The words stuck in my throat.

“I know. We all know.” She glanced toward where an overseer stood with his back to us, talking to one of the field workers. “But you can’t help him now. Can’t touch him. They left him there as a warning. Anyone who interferes—”

The sentence hung unfinished.

“We’ll see to him tonight,” she continued, those dark eyes meeting mine with infinite weariness. “When the madame isn’t watching. When they let us. But not now. Not while—” A slight tilt of her head toward the overseer.

As if summoned, the man began to turn.

“Go,” she said, more urgently. “Pull your weeds. Act normal. If they see you staring, if they know you care, they’ll only make it worse. For all of us.”

“I helped him.” The confession broke loose. “Two days ago. I tried to help, and now he’s—”

“I know. But you can’t save us, girl. Can’t fix this.” Her expression softened fractionally. “He knew you tried. That matters. Even if it doesn’t change anything.”

The overseer had turned fully, scanning the area. The woman was already moving back toward the washing lines, unhurried, natural.

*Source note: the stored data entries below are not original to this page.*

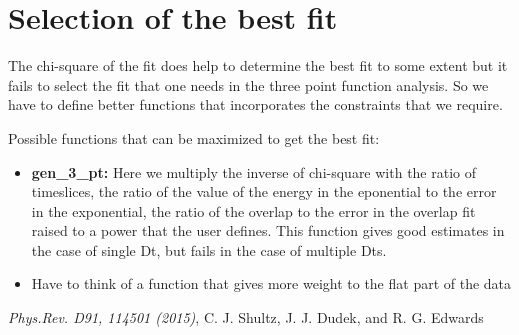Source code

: \documentclass[11pt]{article}
\begin{document}
\section*{Selection of the best fit}
The chi-square of the fit does help to determine the best fit to some extent but it fails to select the fit that one needs in the three point function analysis. So we have to define better functions that incorporates the constraints that we require.  \par
Possible functions that can be maximized to get the best fit: 
\begin{itemize}
  \item \textbf{gen\_3\_pt:} Here we multiply the inverse of chi-square with the ratio of timeslices, the ratio of the value of the energy in the eponential to the error in the exponential, the ratio of the overlap to the error in the overlap fit raised to a power that the user defines. This function gives good estimates in the case of single Dt, but fails in the case of multiple Dts.  
  \item Have to think of a function that gives more weight to the flat part of the data
\end{itemize}

\newpage
\begin{thebibliography}{9}

     \textit{Phys.Rev. D91, 114501 (2015)},         
       C. J. Shultz, J. J. Dudek, and R. G. Edwards       


\end{thebibliography}
\end{document}
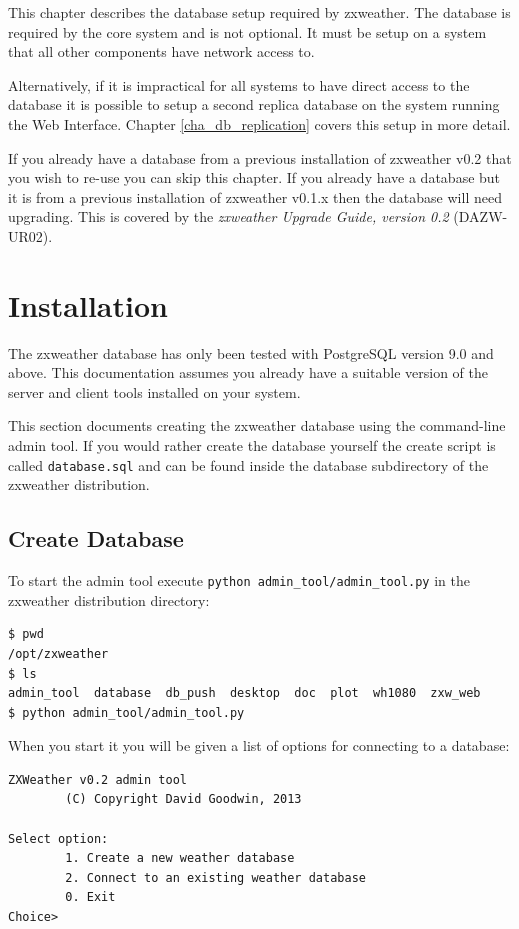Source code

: \documentclass[a4paper,10pt,draft]{book}
\begin{document}
This chapter describes the database setup required by zxweather. The database is required by the core system and is not optional. It must be setup on a system that all other components have network access to.


Alternatively, if it is impractical for all systems to have direct access to the database it is possible to setup a second replica database on the system running the Web Interface. Chapter \ref{cha_db_replication} covers this setup in more detail.

If you already have a database from a previous installation of zxweather v0.2 that you wish to re-use you can skip this chapter. If you already have a database but it is from a previous installation of zxweather v0.1.x then the database will need upgrading. This is covered by the \emph{zxweather Upgrade Guide, version 0.2} (DAZW-UR02).

\section{Installation}
The zxweather database has only been tested with PostgreSQL version 9.0 and above. This documentation assumes you already have a suitable version of the server and client tools installed on your system.

This section documents creating the zxweather database using the command-line admin tool. If you would rather create the database yourself the create script is called \verb|database.sql| and can be found inside the database subdirectory of the zxweather distribution. 


\subsection{Create Database}
To start the admin tool execute \verb|python admin_tool/admin_tool.py| in the zxweather distribution directory:

\begin{verbatim}
$ pwd
/opt/zxweather
$ ls
admin_tool  database  db_push  desktop  doc  plot  wh1080  zxw_web
$ python admin_tool/admin_tool.py
\end{verbatim}

When you start it you will be given a list of options for connecting to a database:
\begin{verbatim}
ZXWeather v0.2 admin tool
        (C) Copyright David Goodwin, 2013

Select option:
        1. Create a new weather database
        2. Connect to an existing weather database
        0. Exit
Choice>
\end{verbatim}
\end{document}
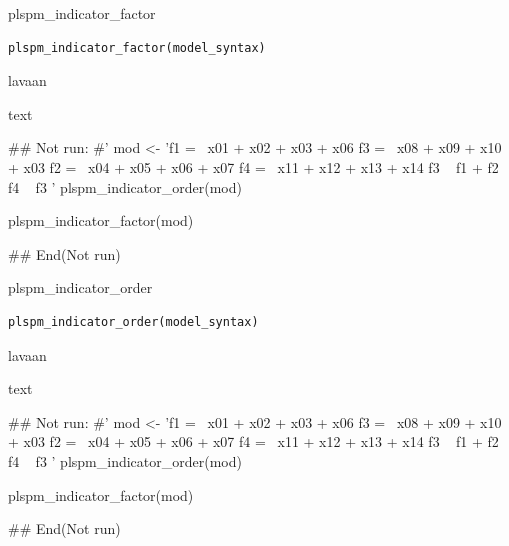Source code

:\documentclass[a4paper]{book}
\begin{document}
%
\begin{Description}
plspm\_indicator\_factor
\end{Description}
%
\begin{Usage}
\begin{verbatim}
plspm_indicator_factor(model_syntax)
\end{verbatim}
\end{Usage}
%
\begin{Arguments}
\begin{ldescription}
\item[\code{model\_syntax}] lavaan
\end{ldescription}
\end{Arguments}
%
\begin{Value}
text
\end{Value}
%
\begin{Examples}
\begin{ExampleCode}

\#\# Not run: 
#'
mod <-
  'f1 =~ x01 + x02 + x03 + x06
    f3 =~ x08 + x09 + x10 + x03
    f2 =~ x04 + x05 + x06 + x07
    f4 =~ x11 + x12 + x13 + x14
    f3 ~ f1 + f2
    f4 ~ f3
   '
plspm_indicator_order(mod)

plspm_indicator_factor(mod)

## End(Not run)

\end{ExampleCode}
\end{Examples}

%
\begin{Description}
plspm\_indicator\_order
\end{Description}
%
\begin{Usage}
\begin{verbatim}
plspm_indicator_order(model_syntax)
\end{verbatim}
\end{Usage}
%
\begin{Arguments}
\begin{ldescription}
\item[\code{model\_syntax}] lavaan
\end{ldescription}
\end{Arguments}
%
\begin{Value}
text
\end{Value}
%
\begin{Examples}
\begin{ExampleCode}
\#\# Not run: 
#'
mod <-
  'f1 =~ x01 + x02 + x03 + x06
    f3 =~ x08 + x09 + x10 + x03
    f2 =~ x04 + x05 + x06 + x07
    f4 =~ x11 + x12 + x13 + x14
    f3 ~ f1 + f2
    f4 ~ f3
   '
plspm_indicator_order(mod)

plspm_indicator_factor(mod)

## End(Not run)

\end{ExampleCode}
\end{Examples}
\end{document}
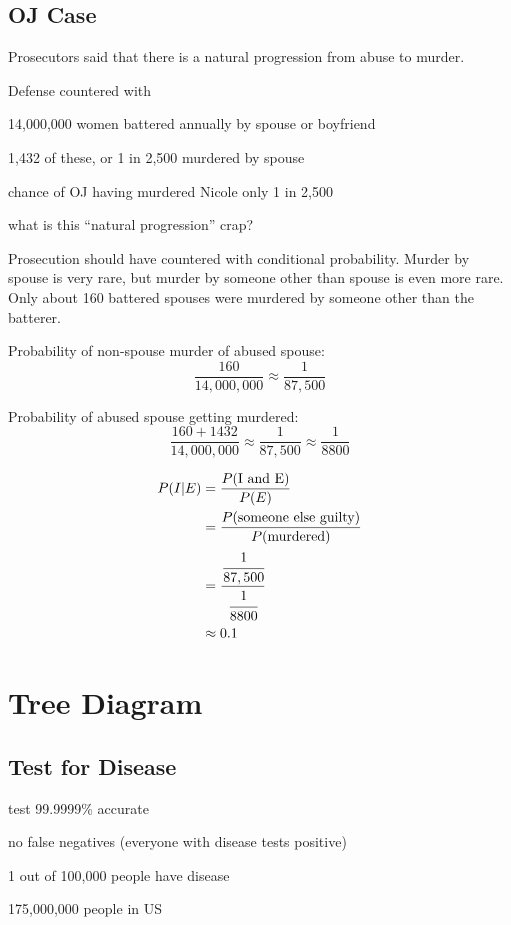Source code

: \documentclass[landscape]{exam}
\begin{document}
  \subsection{OJ Case}
  Prosecutors said that there is a natural progression from abuse to murder.

  Defense countered with 
  \begin{itemize*}
    \item 14,000,000 women battered annually by spouse or boyfriend
    \item 1,432 of these, or 1 in 2,500 murdered by spouse
    \item chance of OJ having murdered Nicole only 1 in 2,500
    \item what is this ``natural progression'' crap?
  \end{itemize*}

  Prosecution should have countered with conditional probability. Murder by
  spouse is very rare, but murder by someone other than spouse is even more
  rare. Only about 160 battered spouses were murdered by someone other than
  the batterer.

  Probability of non-spouse murder of abused spouse:
  \[
    \frac{160}{14,000,000} \approx \frac{1}{87,500}
  \]

  Probability of abused spouse getting murdered:
  \[
    \frac{160 + 1432}{14,000,000} \approx \frac{1}{87,500} 
      \approx \frac{1}{8800}
  \]

  \begin{align*}
    P(I | E) & = \frac{P(\text{I and E})}{P(E)} \\
             & = \frac{P(\text{someone else guilty})}{P(\text{murdered})} \\
             & = \frac{\cfrac{1}{87,500}}{\cfrac{1}{8800}} \\
             & \approx 0.1 \\
  \end{align*}

  \section{Tree Diagram}

  \subsection{Test for Disease}

  \begin{itemize*}
    \item test 99.9999\% accurate
    \item no false negatives (everyone with disease tests positive)
    \item 1 out of 100,000 people have disease
    \item 175,000,000 people in US
  \end{itemize*}
\end{document}

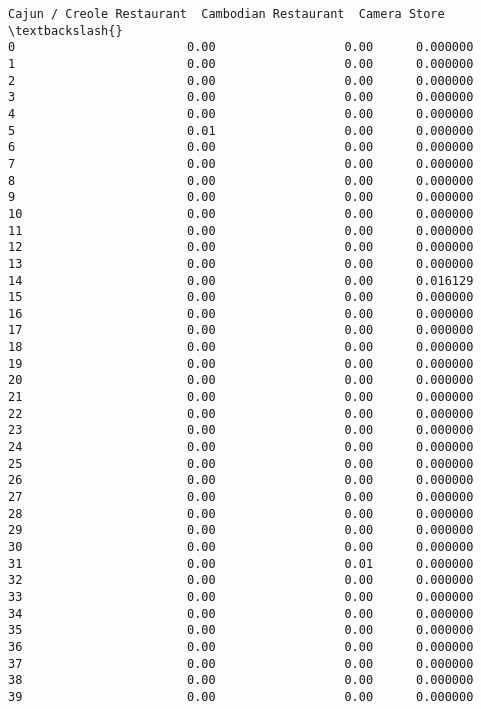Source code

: \documentclass[11pt]{article}
\begin{document}
\begin{tcolorbox}[breakable, size=fbox, boxrule=.5pt, pad at break*=1mm, opacityfill=0]
\begin{Verbatim}[commandchars=\\\{\}]
    Cajun / Creole Restaurant  Cambodian Restaurant  Camera Store  \textbackslash{}
0                        0.00                  0.00      0.000000
1                        0.00                  0.00      0.000000
2                        0.00                  0.00      0.000000
3                        0.00                  0.00      0.000000
4                        0.00                  0.00      0.000000
5                        0.01                  0.00      0.000000
6                        0.00                  0.00      0.000000
7                        0.00                  0.00      0.000000
8                        0.00                  0.00      0.000000
9                        0.00                  0.00      0.000000
10                       0.00                  0.00      0.000000
11                       0.00                  0.00      0.000000
12                       0.00                  0.00      0.000000
13                       0.00                  0.00      0.000000
14                       0.00                  0.00      0.016129
15                       0.00                  0.00      0.000000
16                       0.00                  0.00      0.000000
17                       0.00                  0.00      0.000000
18                       0.00                  0.00      0.000000
19                       0.00                  0.00      0.000000
20                       0.00                  0.00      0.000000
21                       0.00                  0.00      0.000000
22                       0.00                  0.00      0.000000
23                       0.00                  0.00      0.000000
24                       0.00                  0.00      0.000000
25                       0.00                  0.00      0.000000
26                       0.00                  0.00      0.000000
27                       0.00                  0.00      0.000000
28                       0.00                  0.00      0.000000
29                       0.00                  0.00      0.000000
30                       0.00                  0.00      0.000000
31                       0.00                  0.01      0.000000
32                       0.00                  0.00      0.000000
33                       0.00                  0.00      0.000000
34                       0.00                  0.00      0.000000
35                       0.00                  0.00      0.000000
36                       0.00                  0.00      0.000000
37                       0.00                  0.00      0.000000
38                       0.00                  0.00      0.000000
39                       0.00                  0.00      0.000000


\end{Verbatim}
\end{tcolorbox}
\end{document}
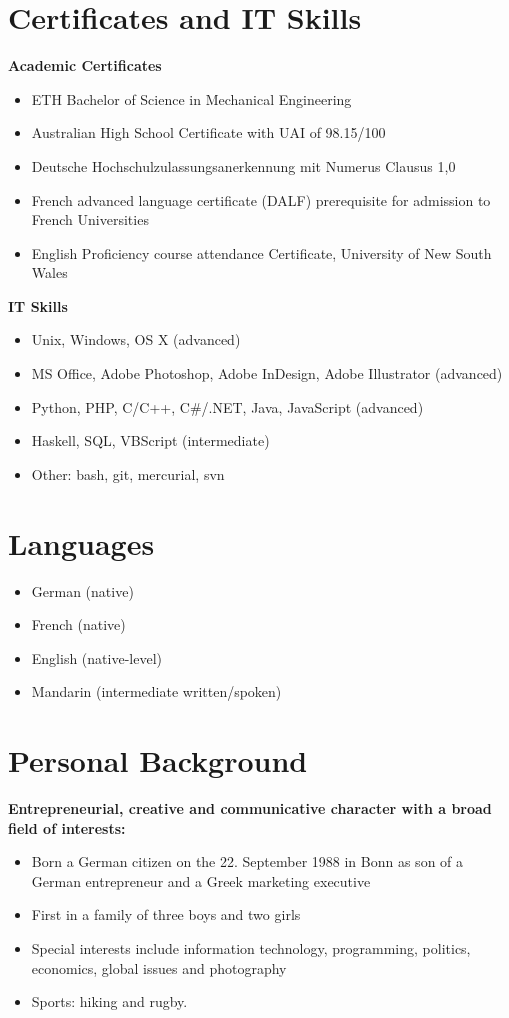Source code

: \documentclass[margin]{res}
\begin{document}
\begin{resume}
\section{Certificates and IT Skills}
  {\bf Academic Certificates}
  \begin{itemize} \itemsep -0.5pt 
  \item ETH Bachelor of Science in Mechanical Engineering
  \item Australian High School Certificate with UAI of 98.15/100
  \item Deutsche Hochschulzulassungsanerkennung mit Numerus Clausus 1,0
  \item French advanced language certificate (DALF) prerequisite for admission to French Universities
  \item English Proficiency course attendance Certificate, University of New South Wales
  \end{itemize}
  {\bf IT Skills}
  \begin{itemize} \itemsep -0.5pt 
  \item Unix, Windows, OS X (advanced)
  \item MS Office, Adobe Photoshop, Adobe InDesign, Adobe Illustrator (advanced)
  \item Python, PHP, C/C++, C\#/.NET, Java, JavaScript (advanced)
  \item Haskell, SQL, VBScript (intermediate)
  \item Other: bash, git, mercurial, svn
  \end{itemize}

\section{Languages}
  \begin{itemize} \itemsep -0.5pt 
  \item German (native)
  \item French (native)
  \item English (native-level)
  \item Mandarin (intermediate written/spoken)
  \end{itemize}

\section{Personal Background}
{\bf Entrepreneurial, creative and communicative character with a broad field of interests:}
  \begin{itemize} \itemsep -0.5pt 
  \item Born a German citizen on the 22. September 1988 in Bonn as son of a German entrepreneur and a Greek marketing executive
  \item First in a family of three boys and two girls
  \item Special interests include information technology, programming, politics, economics, global issues and photography
  \item Sports: hiking and rugby.
  \end{itemize}


\end{resume}
\end{document}
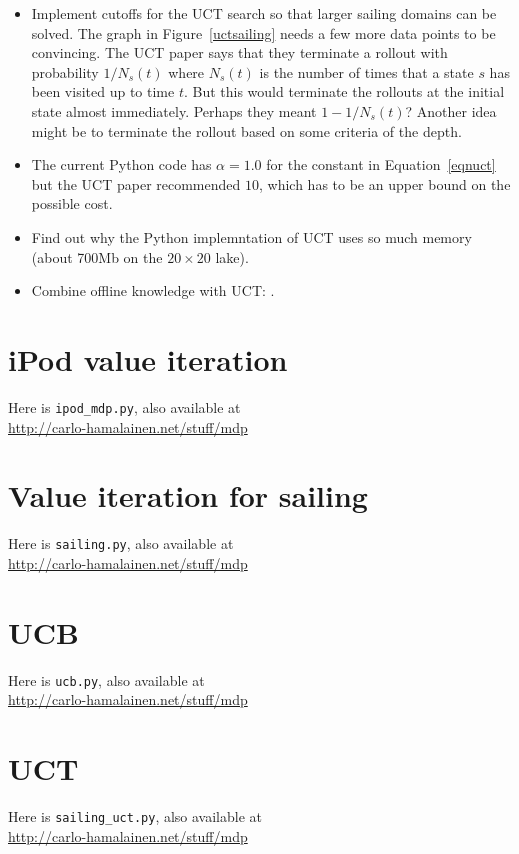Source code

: \documentclass[10pt,amstags,fleqn]{article}
\theoremstyle{plain}
\theoremstyle{definition}
\theoremstyle{definition}
\begin{document}
\begin{itemize}

\item Implement cutoffs for the UCT search so that larger sailing
domains can be solved. The graph in Figure~\ref{uctsailing} needs
a few more data points to be convincing. The UCT paper says that
they terminate a rollout with probability $1/N_s(t)$ where $N_s(t)$
is the number of times that a state $s$ has been visited up to time
$t$. But this would terminate the rollouts at the initial state almost
immediately. Perhaps they meant $1 - 1/N_s(t)$? Another idea might
be to terminate the rollout based on some criteria of the depth.

\item The current Python code has $\alpha = 1.0$ for the constant in
Equation~\eqref{eqnuct} but the UCT paper recommended $10$, which has
to be an upper bound on the possible cost.

\item Find out why the Python implemntation of UCT uses so much memory
(about 700Mb on the $20 \times 20$ lake).

\item Combine offline knowledge with UCT: \cite{citeulike:2976742}.
\end{itemize}


\clearpage
\section{iPod value iteration}\label{secipodpython}

Here is \texttt{ipod\_mdp.py}, also available at\\
\url{http://carlo-hamalainen.net/stuff/mdp}



\clearpage
\section{Value iteration for sailing}\label{pythonsailing}

Here is \texttt{sailing.py}, also available at\\
\url{http://carlo-hamalainen.net/stuff/mdp}



\clearpage
\section{UCB}\label{pythonucb}

Here is \texttt{ucb.py}, also available at\\
\url{http://carlo-hamalainen.net/stuff/mdp}



\clearpage
\section{UCT}\label{pythonuct}

Here is \texttt{sailing\_uct.py}, also available at\\
\url{http://carlo-hamalainen.net/stuff/mdp}






\end{document}
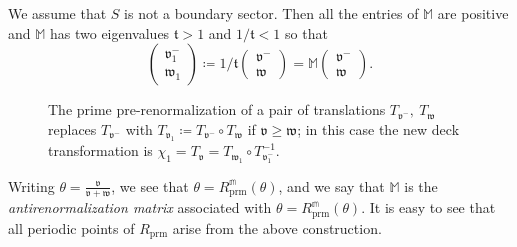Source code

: \documentclass{amsart}
\newcommand{\1}{{\mathbb 1 }}
\newcommand\M{\mathbb M}
\newcommand\prm{{\operatorname{prm}}}
\newcommand\cRRc{R_{\prm}}%
\newcommand{\mm}{\mathbb{m}}
\newcommand{\vv}{\mathfrak{v}}
\newcommand{\ww}{\mathfrak{w}}
\renewcommand{\tt}{\mathfrak{t}}
\theoremstyle{remark}
\numberwithin{equation}{section}
\theoremstyle{definition}
\theoremstyle{nonumberbreak}
\begin{document}
        
We assume that $S$ is not a boundary sector. Then all the entries of $\M$ are positive and $\M$ has two eigenvalues $\tt>1$ and $1/\tt<1$ so that
\begin{equation}
\label{eq:vv1 ww1}
 \left(\begin{matrix}
        \vv^-_1 \\
  \ww_1
        \end{matrix} \right) \coloneqq 1/\tt\left(\begin{matrix}
        \vv^- \\ \ww
        \end{matrix}\right) = \M \left(\begin{matrix}
        \vv^- \\ \ww
        \end{matrix}\right) .
  \end{equation}      


 
 

\begin{figure}[tp!]
\caption{The prime pre-renormalization of a pair of translations $T_{\vv^-},~T_{\ww}$ replaces $T_{\vv^-}$ with $T_{\vv_1}\coloneqq T_{\vv^-}\circ T_{\ww}$ if $\vv\ge \ww$; in this case the new deck transformation is $\chi_1=T_{\vv}=T_{\ww_1}\circ T_{\vv^-_1}^{-1}$.}
\label{Fig:prime pre ren}
\end{figure}


Writing $\theta=\frac{\vv}{\vv+\ww}$, we see that $\theta =\cRRc^\mm(\theta)$, and we say that $\M$ is the \emph{antirenormalization matrix} associated with $\theta =\cRRc^\mm(\theta)$. It is easy to see that all periodic points of $\cRRc$ arise from the above construction.
\end{document}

Down. Look down. Pick up the weeds. Keep working as if a child wasn’t hanging from a tree twenty yards away. As if this was normal. As if hearts could accept such things and keep beating.

This was my fault.

He’d spilled the water, and then Philippe had cut him. And I had interfered, drawn attention to both of them, made it impossible for the widow to let the incident pass.

So they’d hanged him.

Not for spilling the water. For accepting help from someone stupid enough to challenge the natural order. For being visible when he should have been invisible.

With my modern morality. My foolish certainty that helping a hurt child was the right thing to do.

The overseer walked past, his boots crunching on the gravel. He didn’t look at me. Didn’t look at the tree. Didn’t acknowledge anything unusual at all.

Because this wasn’t unusual. This was normal. This was life on a plantation in 1693 Jamaica.

Margaret returned with the twine, glanced at me, then followed my line of sight to the tree. Something tightened around her mouth, but her expression didn’t change.

“Come on,” she said. “We’re needed in the lower gardens. South wall.”

The path sloped down. Somehow my feet moved, taking me away from Daniel’s small body and the African woman’s words.

I wanted to scream. To cut him down. To burn this entire place to the ground until nothing remained but ash and memory.